Nicht warten, bis der Freiheitskampf Landesverrat heißt
Joe Bauer zitierte Erich Kästner, der die Nazis lange unterschätzt hatte: „Die Ereignisse von 1933 bis 1945 hätten spätestens 1928 bekämpft werden müssen. Später war es zu spät. Man darf nicht warten, bis der Freiheitskampf Landesverrat genannt wird. Man darf nicht warten, bis aus dem Schneeball eine Lawine geworden ist.“
Aus Bauers Sicht „haben wir die verdammte Pflicht – und da trete ich mich in den eigenen Hintern – gegen den Rechtsruck etwas zu unternehmen“. Er wolle nicht eines Tages die Frage „Was hast du damals getan?“ mit dem Hinweis beantworten, „na ja, ich hab mal was auf Facebook gepostet“. Er wünsche sich, dass mit dem Nachmittag im Kunstverein „etwas beginnt, das weitergeht“.
Aktionsbündnis will einen statt zu spalten
Das Aktionsbündnis gegen Rechts, sagte Dominik Schmeiser, umfasst ein breites Spektrum linker Initiativen, Parteien, antifaschistischer und gewerkschaftlicher Gruppen. Es habe den Protest gegen die sogenannten „Demos für Alle“ organisiert, gegen den AfD-Bundesparteitag 2016 und gegen Initiativen wie „Fellbach wehrt sich“.
Das Aktionsbündnis wolle Anlaufpunkt für alle sein, die kein Interesse an einer Verschärfung des gesellschaftlichen Klimas haben und den Rechtsruck nicht zulassen wollen, überdies Informations- und Aufklärungsarbeit leisten und „die moralische Empörung mit Inhalten füllen“. Das Bündnis verstehe sich als „Gegenöffentlichkeit zu einem Klima der Ausgrenzung, eines gesellschaftlichen Rollbacks und der Entsolidarisierung“.

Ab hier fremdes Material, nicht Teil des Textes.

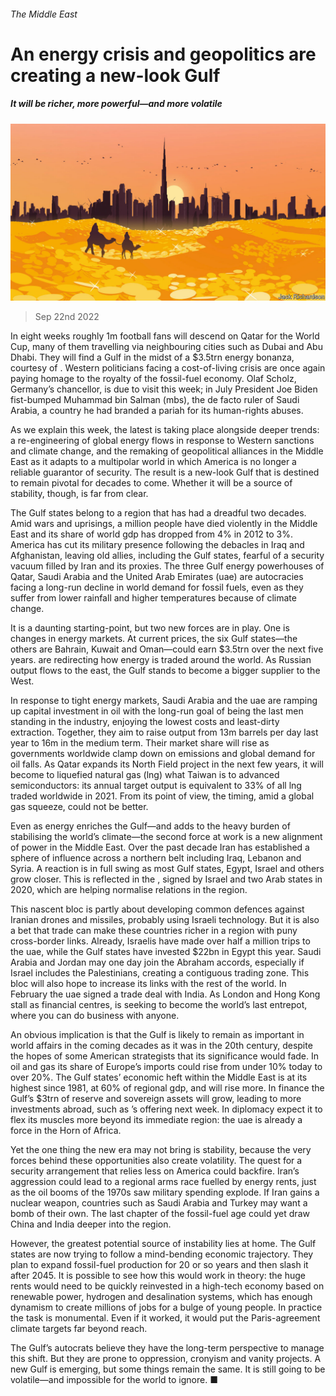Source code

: ###### The Middle East

# An energy crisis and geopolitics are creating a new-look Gulf 

##### It will be richer, more powerful—and more volatile 

![image](images/20220924_LDD002.jpg) 

> Sep 22nd 2022 

In eight weeks roughly 1m football fans will descend on Qatar for the World Cup, many of them travelling via neighbouring cities such as Dubai and Abu Dhabi. They will find a Gulf in the midst of a $3.5trn energy bonanza, courtesy of . Western politicians facing a cost-of-living crisis are once again paying homage to the royalty of the fossil-fuel economy. Olaf Scholz, Germany’s chancellor, is due to visit this week; in July President Joe Biden fist-bumped Muhammad bin Salman (mbs), the de facto ruler of Saudi Arabia, a country he had branded a pariah for its human-rights abuses.

As we explain this week, the latest  is taking place alongside deeper trends: a re-engineering of global energy flows in response to Western sanctions and climate change, and the remaking of geopolitical alliances in the Middle East as it adapts to a multipolar world in which America is no longer a reliable guarantor of security. The result is a new-look Gulf that is destined to remain pivotal for decades to come. Whether it will be a source of stability, though, is far from clear. 

The Gulf states belong to a region that has had a dreadful two decades. Amid wars and uprisings, a million people have died violently in the Middle East and its share of world gdp has dropped from 4% in 2012 to 3%. America has cut its military presence following the debacles in Iraq and Afghanistan, leaving old allies, including the Gulf states, fearful of a security vacuum filled by Iran and its proxies. The three Gulf energy powerhouses of Qatar, Saudi Arabia and the United Arab Emirates (uae) are autocracies facing a long-run decline in world demand for fossil fuels, even as they suffer from lower rainfall and higher temperatures because of climate change.

It is a daunting starting-point, but two new forces are in play. One is changes in energy markets. At current prices, the six Gulf states—the others are Bahrain, Kuwait and Oman—could earn $3.5trn over the next five years.  are redirecting how energy is traded around the world. As Russian output flows to the east, the Gulf stands to become a bigger supplier to the West. 

In response to tight energy markets, Saudi Arabia and the uae are ramping up capital investment in oil with the long-run goal of being the last men standing in the industry, enjoying the lowest costs and least-dirty extraction. Together, they aim to raise output from 13m barrels per day last year to 16m in the medium term. Their market share will rise as governments worldwide clamp down on emissions and global demand for oil falls. As Qatar expands its North Field project in the next few years, it will become to liquefied natural gas (lng) what Taiwan is to advanced semiconductors: its annual target output is equivalent to 33% of all lng traded worldwide in 2021. From its point of view, the timing, amid a global gas squeeze, could not be better. 

Even as energy enriches the Gulf—and adds to the heavy burden of stabilising the world’s climate—the second force at work is a new alignment of power in the Middle East. Over the past decade Iran has established a sphere of influence across a northern belt including Iraq, Lebanon and Syria. A reaction is in full swing as most Gulf states, Egypt, Israel and others grow closer. This is reflected in the , signed by Israel and two Arab states in 2020, which are helping normalise relations in the region. 

This nascent bloc is partly about developing common defences against Iranian drones and missiles, probably using Israeli technology. But it is also a bet that trade can make these countries richer in a region with puny cross-border links. Already, Israelis have made over half a million trips to the uae, while the Gulf states have invested $22bn in Egypt this year. Saudi Arabia and Jordan may one day join the Abraham accords, especially if Israel includes the Palestinians, creating a contiguous trading zone. This bloc will also hope to increase its links with the rest of the world. In February the uae signed a trade deal with India. As London and Hong Kong stall as financial centres,  is seeking to become the world’s last entrepot, where you can do business with anyone.

An obvious implication is that the Gulf is likely to remain as important in world affairs in the coming decades as it was in the 20th century, despite the hopes of some American strategists that its significance would fade. In oil and gas its share of Europe’s imports could rise from under 10% today to over 20%. The Gulf states’ economic heft within the Middle East is at its highest since 1981, at 60% of regional gdp, and will rise more. In finance the Gulf’s $3trn of reserve and sovereign assets will grow, leading to more investments abroad, such as ’s offering next week. In diplomacy expect it to flex its muscles more beyond its immediate region: the uae is already a force in the Horn of Africa.

Yet the one thing the new era may not bring is stability, because the very forces behind these opportunities also create volatility. The quest for a security arrangement that relies less on America could backfire. Iran’s aggression could lead to a regional arms race fuelled by energy rents, just as the oil booms of the 1970s saw military spending explode. If Iran gains a nuclear weapon, countries such as Saudi Arabia and Turkey may want a bomb of their own. The last chapter of the fossil-fuel age could yet draw China and India deeper into the region. 

However, the greatest potential source of instability lies at home. The Gulf states are now trying to follow a mind-bending economic trajectory. They plan to expand fossil-fuel production for 20 or so years and then slash it after 2045. It is possible to see how this would work in theory: the huge rents would need to be quickly reinvested in a high-tech economy based on renewable power, hydrogen and desalination systems, which has enough dynamism to create millions of jobs for a bulge of young people. In practice the task is monumental. Even if it worked, it would put the Paris-agreement climate targets far beyond reach. 

The Gulf’s autocrats believe they have the long-term perspective to manage this shift. But they are prone to oppression, cronyism and vanity projects. A new Gulf is emerging, but some things remain the same. It is still going to be volatile—and impossible for the world to ignore. ■


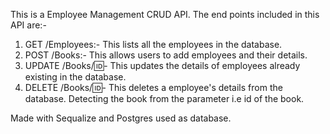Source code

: This is a Employee Management CRUD API. The end points included in this API are:-

1. GET /Employees:- This lists all the employees in the database.
2. POST /Books:- This allows users to add employees and their details.
3. UPDATE /Books/:id:- This updates the details of employees already existing in the database.
4. DELETE /Books/:id:- This deletes a employee's details from the database. Detecting the book from the parameter i.e id of the book.

Made with Sequalize and Postgres used as database.
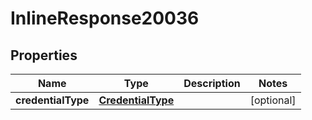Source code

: 

# InlineResponse20036

## Properties

Name | Type | Description | Notes
------------ | ------------- | ------------- | -------------
**credentialType** | [**CredentialType**](CredentialType.md) |  |  [optional]



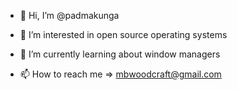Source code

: - 👋 Hi, I’m @padmakunga
- 👀 I’m interested in open source operating systems
- 🌱 I’m currently learning about window managers

- 📫 How to reach me => mbwoodcraft@gmail.com
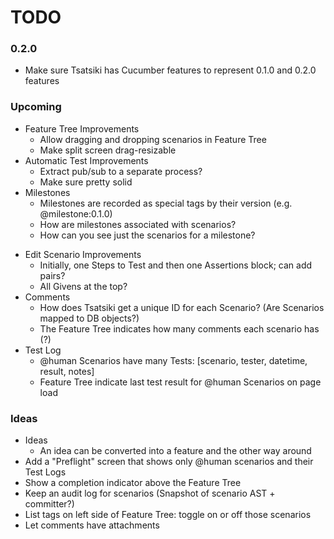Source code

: # TODO

### 0.2.0

 - Make sure Tsatsiki has Cucumber features to represent 0.1.0 and 0.2.0 features

### Upcoming

 * Feature Tree Improvements
    - Allow dragging and dropping scenarios in Feature Tree
    - Make split screen drag-resizable
 * Automatic Test Improvements
    - Extract pub/sub to a separate process?
    - Make sure pretty solid
 * Milestones
    - Milestones are recorded as special tags by their version (e.g. @milestone:0.1.0)
    - How are milestones associated with scenarios?
    - How can you see just the scenarios for a milestone?
 - Edit Scenario Improvements
    - Initially, one Steps to Test and then one Assertions block; can add pairs?
    - All Givens at the top?
 - Comments
    - How does Tsatsiki get a unique ID for each Scenario? (Are Scenarios mapped to DB objects?)
    - The Feature Tree indicates how many comments each scenario has (?)
 - Test Log
   - @human Scenarios have many Tests: [scenario, tester, datetime, result, notes]
   - Feature Tree indicate last test result for @human Scenarios on page load

### Ideas

 - Ideas
    - An idea can be converted into a feature and the other way around
 - Add a "Preflight" screen that shows only @human scenarios and their Test Logs
 - Show a completion indicator above the Feature Tree
 - Keep an audit log for scenarios (Snapshot of scenario AST + committer?)
 - List tags on left side of Feature Tree: toggle on or off those scenarios
 - Let comments have attachments
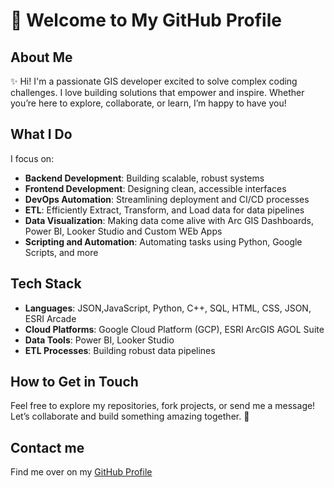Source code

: 
# 👋 Welcome to My GitHub Profile

## About Me

✨ Hi! I'm a passionate GIS developer excited to solve complex coding challenges. I love building solutions that empower and inspire. Whether you’re here to explore, collaborate, or learn, I’m happy to have you!

## What I Do

I focus on:

- **Backend Development**: Building scalable, robust systems
- **Frontend Development**: Designing clean, accessible interfaces
- **DevOps Automation**: Streamlining deployment and CI/CD processes
- **ETL**: Efficiently Extract, Transform, and Load data for data pipelines
- **Data Visualization**: Making data come alive with Arc GIS Dashboards, Power BI, Looker Studio and Custom WEb Apps
- **Scripting and Automation**: Automating tasks using Python, Google Scripts, and more

## Tech Stack

- **Languages**: JSON,JavaScript, Python, C++, SQL, HTML, CSS, JSON, ESRI Arcade
- **Cloud Platforms**: Google Cloud Platform (GCP), ESRI ArcGIS AGOL Suite
- **Data Tools**: Power BI, Looker Studio
- **ETL Processes**: Building robust data pipelines

## How to Get in Touch
Feel free to explore my repositories, fork projects, or send me a message! Let’s collaborate and build something amazing together. 🚀

## Contact me
Find me over on my [GitHub Profile](https://github.com/nanayawosei/)
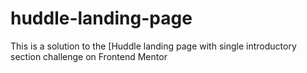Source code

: # huddle-landing-page
This is a solution to the [Huddle landing page with single introductory section challenge on Frontend Mentor
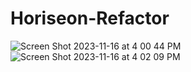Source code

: # Horiseon-Refactor

![Screen Shot 2023-11-16 at 4 00 44 PM](https://github.com/cmfyoung/Horiseon-Refactor/assets/150183426/ba83b224-7041-4d1d-a0d8-c07abdf03cff)
![Screen Shot 2023-11-16 at 4 02 09 PM](https://github.com/cmfyoung/Horiseon-Refactor/assets/150183426/0036fe7f-7f2d-401a-a09c-0bf38e0ca442)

„Proaktiv“ sei das Lieblingswort im Bündnis. Was es Schmeiser zufolge besonders macht: „Wir einen statt zu spalten.“ Da sitze „die antifaschistische Jugend mit der Kretschmann-Jugend“, also den Anhängern des baden-württembergischen Ministerpräsidenten, zusammen. Es gehe darum, Menschen zu unterstützen und zu motivieren, ihnen überdies Infrastruktur für ihre Protest gegen Rechts zu bieten. „Das macht uns zu einem sehr belastbaren, schlagkräftigen und kreativen Bündnis.“
Viele Menschen begriffen es als ihre Pflicht, aktiv zu werden – so die Erfahrung des Aktionsbündnisses in den letzten Monaten. Oft wüssten sie jedoch nicht, wie und mit wem sie es anpacken sollten. Die nächsten Stunden dienten dem Austausch in Workshops über drei Themen: Analyse, Aktion und Vernetzung, wobei es beim dritten Thema besonders um Kunst und Kultur ging. Unter der Leitung zweier Moderatoren und einer Moderatorin wurde jeweils lebhaft diskutiert.
Die kapitalistische Krise macht Rechte stark
Die AfD ist nicht die Partei der kleinen Leute. Besonders ihr neoliberaler westdeutscher Teil will Arbeitnehmer massiv schwächen. Es genüge also nicht, nur moralisch die Ausländerfeindlichkeit und Frauenfeindlichkeit der AfD zu kritisieren – so das Ergebnis des Workshops Analyse. Dort wurde der Zusammenhang des Aufstiegs der Rechten mit der kapitalistischen Krise herausgestellt, die in Deutschland später als anderswo und weniger massiv angelangt ist.
Doch jetzt tragen die Verunsicherung breiter Teile der Bevölkerung durch die Aushöhlung des Sozialstaats und die Ausweitung prekärer Verhältnisse zu diesem Aufstieg bei, aber auch die „sehr geschickten Kommunikationsstrategien“ der Rechten und die Enttabuisierung ihrer Positionen. Im Zug der sogenannten Flüchtlingskrise wurden die diffuse Scheu der Bevölkerung dann rassistisch aufgeladen und die Zugewanderten zu Sündenböcken gemacht.
Ein neues Gefühl der Solidarität
Es reiche nicht, die AfD nur moralisch zu kritisieren. Man müsse auch argumentativ auf ihr Wahlprogramm eingehen: Das war auch ein Ergebnis des Workshops Aktion. Dort gab es „unglaublich viele Ideen“, wurde anschließend im Plenum berichtet, aber zu wenig Leute, die sie umsetzen.
Um vor Ort, aber auch in den Medien, in Schulen und Kultur wieder in die Offensive zu kommen, brauche man „ein Gefühl der Solidarität“. Es gibt bereits Bündnisse, Zusammenschlüsse, Parteien und Netzwerke gegen Rechts, so das Ergebnis des Workshops Vernetzung. Sie wollen sich nun stärker austauschen und enger zusammenarbeiten.